Skoro już przywołaliśmy sierpniowy mecz w Świnoujściu, to przypomnijmy, że zwycięstwo naszej drużyny było wyraźne. Tym razem, wbrew niezbyt dobremu zwyczajowi, przeciwnik nie strzelił bramki pierwszy. Już w 10 minucie, po wolnym Damiana Staniszewskiego, z podwójnej dobitki prowadzenie dla nas zdobył Michał Stasiak, a tuż przed przerwą Maciej Kraśnicki podwyższył na 2-0. W 57 minucie ponownie Stasiak, ale tym razem bezpośrednio z wolnego, podwyższył na 3-0 a honorowego gola dla Vinety zdobył z karnego Kamil Wiśniewski. Zwycięstwo to bardzo nas ucieszyło, bowiem dało bardzo dobrą pozycję na starcie i było pierwszą wygraną nowej Floty z Vinetą. W 2017 roku spotkaliśmy się w Pucharze Polski i wówczas wygrała Vineta 5-1, a w sparingu w 2016 było nawet 0-8! To jednak już przeszłość, Flota przez te lata zrobiła olbrzymie postępy i teraz to ona przewodzi w IV lidze.

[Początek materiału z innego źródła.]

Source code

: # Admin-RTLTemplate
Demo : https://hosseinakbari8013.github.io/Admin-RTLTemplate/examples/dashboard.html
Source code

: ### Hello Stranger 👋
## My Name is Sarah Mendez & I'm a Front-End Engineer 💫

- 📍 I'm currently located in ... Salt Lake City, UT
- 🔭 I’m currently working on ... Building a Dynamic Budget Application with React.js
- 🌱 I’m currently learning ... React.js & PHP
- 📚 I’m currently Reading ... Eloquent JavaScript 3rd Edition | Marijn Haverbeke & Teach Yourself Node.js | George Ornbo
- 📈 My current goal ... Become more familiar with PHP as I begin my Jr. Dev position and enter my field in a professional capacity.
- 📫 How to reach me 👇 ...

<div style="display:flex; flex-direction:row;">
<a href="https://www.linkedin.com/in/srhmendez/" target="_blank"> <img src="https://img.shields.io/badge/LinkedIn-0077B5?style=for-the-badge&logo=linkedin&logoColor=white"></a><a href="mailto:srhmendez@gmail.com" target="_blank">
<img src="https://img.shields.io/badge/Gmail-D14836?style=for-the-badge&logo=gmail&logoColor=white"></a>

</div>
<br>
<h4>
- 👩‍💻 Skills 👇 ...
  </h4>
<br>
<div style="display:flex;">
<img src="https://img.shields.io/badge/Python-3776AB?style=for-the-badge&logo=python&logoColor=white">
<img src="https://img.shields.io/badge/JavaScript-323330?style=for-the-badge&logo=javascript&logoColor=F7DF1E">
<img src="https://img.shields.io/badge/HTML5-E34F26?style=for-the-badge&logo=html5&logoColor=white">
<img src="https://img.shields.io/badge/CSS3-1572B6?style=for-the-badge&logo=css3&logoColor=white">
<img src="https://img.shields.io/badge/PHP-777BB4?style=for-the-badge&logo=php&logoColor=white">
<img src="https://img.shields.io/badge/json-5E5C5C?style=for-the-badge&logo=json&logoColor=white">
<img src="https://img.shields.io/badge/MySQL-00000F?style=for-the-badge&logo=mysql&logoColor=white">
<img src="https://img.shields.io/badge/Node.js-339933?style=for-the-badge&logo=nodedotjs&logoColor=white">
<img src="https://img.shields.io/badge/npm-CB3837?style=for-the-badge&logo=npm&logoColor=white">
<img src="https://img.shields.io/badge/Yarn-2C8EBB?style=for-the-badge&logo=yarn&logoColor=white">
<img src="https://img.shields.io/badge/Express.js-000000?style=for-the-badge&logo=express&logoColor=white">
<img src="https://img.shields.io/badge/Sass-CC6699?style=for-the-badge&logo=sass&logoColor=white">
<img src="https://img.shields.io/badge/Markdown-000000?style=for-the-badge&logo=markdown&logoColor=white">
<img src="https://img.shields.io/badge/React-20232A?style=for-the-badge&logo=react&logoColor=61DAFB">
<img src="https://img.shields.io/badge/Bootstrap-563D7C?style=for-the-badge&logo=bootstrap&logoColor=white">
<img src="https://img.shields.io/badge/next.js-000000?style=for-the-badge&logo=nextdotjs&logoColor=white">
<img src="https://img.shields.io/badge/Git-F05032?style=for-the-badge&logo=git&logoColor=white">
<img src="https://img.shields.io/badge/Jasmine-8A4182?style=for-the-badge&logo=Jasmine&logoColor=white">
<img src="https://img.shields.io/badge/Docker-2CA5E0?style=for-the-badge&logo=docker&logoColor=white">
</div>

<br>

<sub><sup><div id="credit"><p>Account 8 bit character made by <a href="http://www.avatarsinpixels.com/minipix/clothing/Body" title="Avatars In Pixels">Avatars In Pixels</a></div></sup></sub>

Oddzielna sprawa to pojedynek snajperów. Co prawda na liście strzelców prowadzi Wiktor Sawicki z Darłovii, który zdobył jesienią 22 bramki, ale wśród czwórki walczących na razie o II miejsce z 18 bramkami są Damian Staniszewski z Floty i Kamil Wiśniewski z Vinety (poza nimi Mateusz Górny z MKP Szczecinek i Michał Jarząbek z Iny Goleniów). To jeszcze nie wszystko, następnym zawodnikiem na liście jest Paweł Iskra (15 bramek).
A jak wyglądają defensywy tych drużyn? Najlepiej w IV lidze! Tylko te 2 kluby straciły jesienią mniej niż 20 bramek (Flota 16, Vineta 19).

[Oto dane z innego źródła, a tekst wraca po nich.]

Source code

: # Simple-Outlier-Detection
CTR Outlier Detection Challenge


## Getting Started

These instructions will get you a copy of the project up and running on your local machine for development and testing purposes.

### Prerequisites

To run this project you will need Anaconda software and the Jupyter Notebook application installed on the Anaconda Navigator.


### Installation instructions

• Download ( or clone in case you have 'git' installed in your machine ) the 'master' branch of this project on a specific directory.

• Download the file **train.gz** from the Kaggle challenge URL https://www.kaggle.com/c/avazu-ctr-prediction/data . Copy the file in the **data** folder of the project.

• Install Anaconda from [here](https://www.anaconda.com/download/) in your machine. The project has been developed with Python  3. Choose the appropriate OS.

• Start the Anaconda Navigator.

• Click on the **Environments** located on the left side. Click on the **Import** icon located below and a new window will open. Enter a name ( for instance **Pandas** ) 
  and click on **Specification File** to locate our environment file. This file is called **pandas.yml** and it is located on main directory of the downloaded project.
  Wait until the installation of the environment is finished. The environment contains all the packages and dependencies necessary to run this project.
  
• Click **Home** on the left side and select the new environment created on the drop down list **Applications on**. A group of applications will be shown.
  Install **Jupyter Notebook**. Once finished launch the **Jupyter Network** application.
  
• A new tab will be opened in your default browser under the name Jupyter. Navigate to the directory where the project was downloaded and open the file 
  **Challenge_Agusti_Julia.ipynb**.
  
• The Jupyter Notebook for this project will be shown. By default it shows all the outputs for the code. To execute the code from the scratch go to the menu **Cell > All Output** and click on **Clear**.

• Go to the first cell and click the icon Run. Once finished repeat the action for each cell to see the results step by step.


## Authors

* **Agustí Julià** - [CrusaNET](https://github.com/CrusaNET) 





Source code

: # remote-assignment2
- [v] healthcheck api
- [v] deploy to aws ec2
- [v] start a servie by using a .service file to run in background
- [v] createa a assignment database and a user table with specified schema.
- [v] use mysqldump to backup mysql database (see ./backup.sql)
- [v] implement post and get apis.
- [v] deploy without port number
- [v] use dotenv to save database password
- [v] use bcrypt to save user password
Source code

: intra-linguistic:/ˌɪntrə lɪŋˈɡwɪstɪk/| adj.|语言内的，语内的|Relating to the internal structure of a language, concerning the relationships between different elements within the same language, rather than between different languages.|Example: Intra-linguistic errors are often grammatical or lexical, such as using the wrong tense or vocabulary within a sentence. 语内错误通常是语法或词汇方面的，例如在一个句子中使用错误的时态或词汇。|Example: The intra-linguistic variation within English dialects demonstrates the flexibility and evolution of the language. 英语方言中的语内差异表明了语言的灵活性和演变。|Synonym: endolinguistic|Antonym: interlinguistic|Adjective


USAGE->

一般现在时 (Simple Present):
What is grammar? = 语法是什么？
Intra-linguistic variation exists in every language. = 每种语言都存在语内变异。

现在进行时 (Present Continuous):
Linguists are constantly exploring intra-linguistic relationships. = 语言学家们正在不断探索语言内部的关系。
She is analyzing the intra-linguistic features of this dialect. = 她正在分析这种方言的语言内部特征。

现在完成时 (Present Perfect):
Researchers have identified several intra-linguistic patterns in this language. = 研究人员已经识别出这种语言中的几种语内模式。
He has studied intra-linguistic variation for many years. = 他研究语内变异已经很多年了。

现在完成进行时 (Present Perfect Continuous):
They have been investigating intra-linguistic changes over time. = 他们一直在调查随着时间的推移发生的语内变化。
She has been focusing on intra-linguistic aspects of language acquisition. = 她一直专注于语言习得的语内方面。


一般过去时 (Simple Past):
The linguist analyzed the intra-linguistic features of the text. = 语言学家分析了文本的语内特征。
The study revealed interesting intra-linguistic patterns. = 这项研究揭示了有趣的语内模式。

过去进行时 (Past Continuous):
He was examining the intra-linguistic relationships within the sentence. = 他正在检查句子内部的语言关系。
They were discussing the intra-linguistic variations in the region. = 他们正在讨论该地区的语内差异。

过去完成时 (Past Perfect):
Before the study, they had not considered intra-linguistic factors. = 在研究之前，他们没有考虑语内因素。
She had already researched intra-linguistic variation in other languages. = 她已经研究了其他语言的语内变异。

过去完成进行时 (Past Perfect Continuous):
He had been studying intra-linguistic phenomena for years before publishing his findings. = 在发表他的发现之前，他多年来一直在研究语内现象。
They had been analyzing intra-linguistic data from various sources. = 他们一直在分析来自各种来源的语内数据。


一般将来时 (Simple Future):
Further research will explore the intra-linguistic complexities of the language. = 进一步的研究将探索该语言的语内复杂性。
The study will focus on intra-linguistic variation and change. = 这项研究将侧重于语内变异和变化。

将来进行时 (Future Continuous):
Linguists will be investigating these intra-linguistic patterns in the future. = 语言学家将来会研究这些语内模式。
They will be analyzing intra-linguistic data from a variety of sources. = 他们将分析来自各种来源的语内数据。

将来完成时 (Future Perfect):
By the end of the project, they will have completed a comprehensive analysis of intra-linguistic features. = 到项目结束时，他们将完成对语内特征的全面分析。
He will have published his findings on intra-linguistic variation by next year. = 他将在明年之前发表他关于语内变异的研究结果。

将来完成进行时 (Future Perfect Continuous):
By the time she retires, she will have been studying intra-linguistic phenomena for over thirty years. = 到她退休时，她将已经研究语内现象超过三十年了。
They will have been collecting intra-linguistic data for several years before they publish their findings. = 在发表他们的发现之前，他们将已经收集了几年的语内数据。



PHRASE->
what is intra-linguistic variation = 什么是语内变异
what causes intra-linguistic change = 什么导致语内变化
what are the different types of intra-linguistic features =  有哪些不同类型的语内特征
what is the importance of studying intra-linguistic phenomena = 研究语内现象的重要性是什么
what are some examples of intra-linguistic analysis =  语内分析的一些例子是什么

Czy trzeba lepszej rekomendacji tego meczu? Zepsuć go może chyba tylko pogoda. Póki co jednak portale pogodowe zapowiadają 6-8 stopni C, bez opadów. Powinno więc wystarczyć ciepło się ubrać, parasol można wziąć na wszelki wypadek, choć raczej nie powinien być potrzebny.

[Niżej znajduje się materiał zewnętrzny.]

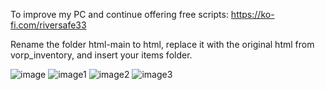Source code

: To improve my PC and continue offering free scripts: https://ko-fi.com/riversafe33

Rename the folder html-main to html, replace it with the original html from vorp_inventory, and insert your items folder.

![image](https://github.com/user-attachments/assets/bf4761c5-9d69-4431-af6b-9b2e275c8af6)
![image1](https://github.com/user-attachments/assets/fd7c6ae9-04be-4771-9317-c2d148eccd14)
![image2](https://github.com/user-attachments/assets/a386c988-ced6-459f-8d6c-a90fd359abe2)
![image3](https://github.com/user-attachments/assets/b331d853-4f8c-493e-a008-5fc546e84e36)
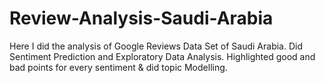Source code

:# Review-Analysis-Saudi-Arabia
Here I did the analysis of Google Reviews Data Set of Saudi Arabia. Did Sentiment Prediction and Exploratory Data Analysis. Highlighted good and bad points for every sentiment &amp; did topic Modelling.
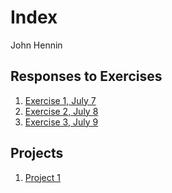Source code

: # Index

John Hennin

## Responses to Exercises

1. [Exercise 1, July 7](https://johnhennin.github.io/jhrep_public/ResponseDay2Jul7)
2. [Exercise 2, July 8](https://johnhennin.github.io/jhrep_public/ResponseDay3Jul8)
3. [Exercise 3, July 9](https://johnhennin.github.io/jhrep_public/ResponseDay4Jul9)

## Projects
1. [Project 1](https://johnhennin.github.io/jhrep_public/jh_Project1Responses)
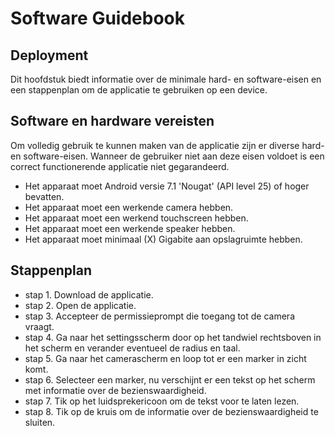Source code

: # Software Guidebook

## Deployment
Dit hoofdstuk biedt informatie over de minimale hard- en software-eisen en een stappenplan om de applicatie te gebruiken op een device.

## Software en hardware vereisten
Om volledig gebruik te kunnen maken van de applicatie zijn er diverse hard- en software-eisen. Wanneer de gebruiker niet aan deze eisen voldoet is een correct functionerende applicatie niet gegarandeerd.

- Het apparaat moet Android versie 7.1 'Nougat' (API level 25) of hoger bevatten.
- Het apparaat moet een werkende camera hebben.
- Het apparaat moet een werkend touchscreen hebben.
- Het apparaat moet een werkende speaker hebben.
- Het apparaat moet minimaal (X) Gigabite aan opslagruimte hebben.

## Stappenplan
- stap 1. Download de applicatie.
- stap 2. Open de applicatie.
- stap 3. Accepteer de permissieprompt die toegang tot de camera vraagt.
- stap 4. Ga naar het settingsscherm door op het tandwiel rechtsboven in het scherm en verander eventueel de radius en taal.
- stap 5. Ga naar het camerascherm en loop tot er een marker in zicht komt.
- stap 6. Selecteer een marker, nu verschijnt er een tekst op het scherm met informatie over de bezienswaardigheid.
- stap 7. Tik op het luidsprekericoon om de tekst voor te laten lezen.
- stap 8. Tik op de kruis om de informatie over de bezienswaardigheid te sluiten.
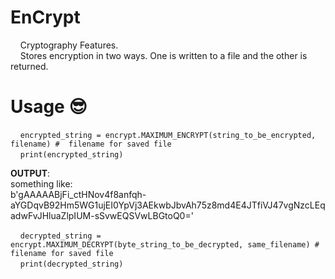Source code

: # EnCrypt
&nbsp;&nbsp;&nbsp;&nbsp;Cryptography Features.  
&nbsp;&nbsp;&nbsp;&nbsp;Stores encryption in two ways. One is written to a file and the other is returned.
# Usage :sunglasses:
&nbsp;&nbsp;&nbsp;&nbsp;`encrypted_string = encrypt.MAXIMUM_ENCRYPT(string_to_be_encrypted, filename) #  filename for saved file`  
&nbsp;&nbsp;&nbsp;&nbsp;`print(encrypted_string)`  
  
**OUTPUT**:  
something like:  
b'gAAAAABjFi_ctHNov4f8anfqh-aYGDqvB92Hm5WG1ujEI0YpVj3AEkwbJbvAh75z8md4E4JTfiVJ47vgNzcLEqadwFvJHluaZlpIUM-sSvwEQSVwLBGtoQ0='  
  
&nbsp;&nbsp;&nbsp;&nbsp;`decrypted_string = encrypt.MAXIMUM_DECRYPT(byte_string_to_be_decrypted, same_filename) #  filename for saved file`  
&nbsp;&nbsp;&nbsp;&nbsp;`print(decrypted_string)`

A zatem jedźmy! Dodajmy jeszcze, że w zespole rywala odbyło się wczoraj walne zebranie sprawozdawczo-wyborcze na którym wybrano nowy zarząd, w tym prezesa. Został nim aktualny trener Przemysław Tomków, a drugi – Dawid Jeż – został sekretarzem. Dotychczasowy prezes Jacek Kowalczyk zostaje w klubie i obiecuje wszechstronną pomoc. Otrzymał nominację na prezesa honorowego. Gratulujemy.